#### What needs to be done
If a line in the entries contains the string "below", include that line in your answer.

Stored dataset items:

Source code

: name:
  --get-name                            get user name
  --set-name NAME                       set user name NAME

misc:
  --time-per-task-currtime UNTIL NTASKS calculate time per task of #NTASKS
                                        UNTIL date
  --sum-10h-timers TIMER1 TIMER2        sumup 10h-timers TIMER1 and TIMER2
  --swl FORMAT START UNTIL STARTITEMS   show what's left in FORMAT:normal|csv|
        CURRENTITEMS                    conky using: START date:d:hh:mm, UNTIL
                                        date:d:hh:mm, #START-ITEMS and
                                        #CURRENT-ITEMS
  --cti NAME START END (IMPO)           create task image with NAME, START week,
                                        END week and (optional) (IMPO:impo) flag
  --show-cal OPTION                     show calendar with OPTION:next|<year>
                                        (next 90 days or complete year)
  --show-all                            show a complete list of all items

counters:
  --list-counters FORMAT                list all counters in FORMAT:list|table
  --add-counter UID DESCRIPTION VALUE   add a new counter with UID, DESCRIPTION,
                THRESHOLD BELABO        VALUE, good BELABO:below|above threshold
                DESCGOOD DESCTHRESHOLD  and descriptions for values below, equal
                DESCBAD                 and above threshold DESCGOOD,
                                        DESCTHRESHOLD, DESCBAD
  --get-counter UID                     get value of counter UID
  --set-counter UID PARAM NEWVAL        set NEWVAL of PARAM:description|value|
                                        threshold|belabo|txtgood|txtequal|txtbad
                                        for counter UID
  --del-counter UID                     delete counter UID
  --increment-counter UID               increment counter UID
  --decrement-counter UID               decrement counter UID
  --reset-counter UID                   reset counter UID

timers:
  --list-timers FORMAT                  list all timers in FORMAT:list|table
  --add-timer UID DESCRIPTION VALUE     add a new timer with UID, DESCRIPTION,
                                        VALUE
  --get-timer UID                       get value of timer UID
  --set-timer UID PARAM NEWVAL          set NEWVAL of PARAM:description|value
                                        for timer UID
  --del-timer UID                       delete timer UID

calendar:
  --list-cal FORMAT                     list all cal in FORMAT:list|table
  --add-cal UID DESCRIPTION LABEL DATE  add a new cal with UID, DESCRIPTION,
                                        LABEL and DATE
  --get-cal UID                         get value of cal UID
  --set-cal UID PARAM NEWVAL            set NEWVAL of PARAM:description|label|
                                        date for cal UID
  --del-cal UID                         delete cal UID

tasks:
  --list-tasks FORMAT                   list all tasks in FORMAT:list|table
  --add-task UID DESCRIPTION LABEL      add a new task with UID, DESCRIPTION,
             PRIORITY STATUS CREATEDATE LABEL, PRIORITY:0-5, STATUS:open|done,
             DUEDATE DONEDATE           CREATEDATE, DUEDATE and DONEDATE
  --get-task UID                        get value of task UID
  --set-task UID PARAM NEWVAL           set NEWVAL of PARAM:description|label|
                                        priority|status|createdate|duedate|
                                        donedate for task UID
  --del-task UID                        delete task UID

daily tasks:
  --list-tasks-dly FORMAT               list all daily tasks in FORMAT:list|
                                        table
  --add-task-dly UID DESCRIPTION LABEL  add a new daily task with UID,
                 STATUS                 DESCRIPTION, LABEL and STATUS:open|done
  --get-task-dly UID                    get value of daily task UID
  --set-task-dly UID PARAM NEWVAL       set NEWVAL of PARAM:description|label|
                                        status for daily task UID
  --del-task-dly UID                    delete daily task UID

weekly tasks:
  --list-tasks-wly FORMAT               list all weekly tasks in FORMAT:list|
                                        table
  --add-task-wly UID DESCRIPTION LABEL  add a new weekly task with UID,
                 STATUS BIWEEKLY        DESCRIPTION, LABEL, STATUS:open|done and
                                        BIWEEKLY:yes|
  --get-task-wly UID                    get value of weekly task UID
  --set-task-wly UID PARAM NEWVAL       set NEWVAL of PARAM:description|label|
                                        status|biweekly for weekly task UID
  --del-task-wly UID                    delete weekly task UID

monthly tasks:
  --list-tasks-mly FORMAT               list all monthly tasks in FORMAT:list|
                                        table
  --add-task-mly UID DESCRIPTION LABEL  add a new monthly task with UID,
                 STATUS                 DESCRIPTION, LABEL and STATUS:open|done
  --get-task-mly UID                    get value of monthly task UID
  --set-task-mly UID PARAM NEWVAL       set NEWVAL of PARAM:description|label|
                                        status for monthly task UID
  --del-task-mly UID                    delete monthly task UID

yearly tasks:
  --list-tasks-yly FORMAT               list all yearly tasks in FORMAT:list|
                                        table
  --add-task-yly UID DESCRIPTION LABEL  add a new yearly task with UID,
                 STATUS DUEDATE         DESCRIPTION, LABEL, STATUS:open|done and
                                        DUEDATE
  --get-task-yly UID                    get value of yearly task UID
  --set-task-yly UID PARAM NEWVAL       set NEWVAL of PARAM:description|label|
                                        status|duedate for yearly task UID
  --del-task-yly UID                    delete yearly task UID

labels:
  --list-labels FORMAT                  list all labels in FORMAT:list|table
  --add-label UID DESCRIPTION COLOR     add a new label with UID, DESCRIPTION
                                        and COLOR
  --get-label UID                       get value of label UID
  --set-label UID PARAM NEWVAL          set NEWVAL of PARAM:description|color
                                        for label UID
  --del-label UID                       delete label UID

==

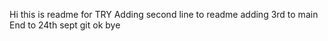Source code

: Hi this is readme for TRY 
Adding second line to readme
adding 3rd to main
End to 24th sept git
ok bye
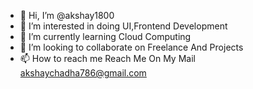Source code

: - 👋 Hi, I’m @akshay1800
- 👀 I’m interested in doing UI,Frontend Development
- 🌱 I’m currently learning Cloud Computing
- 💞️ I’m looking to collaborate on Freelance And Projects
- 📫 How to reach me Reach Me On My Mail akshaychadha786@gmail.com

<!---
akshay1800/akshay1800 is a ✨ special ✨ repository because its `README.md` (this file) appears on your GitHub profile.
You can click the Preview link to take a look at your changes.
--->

#### Answer to this exercise
                THRESHOLD BELABO        VALUE, good BELABO:below|above threshold
                DESCGOOD DESCTHRESHOLD  and descriptions for values below, equal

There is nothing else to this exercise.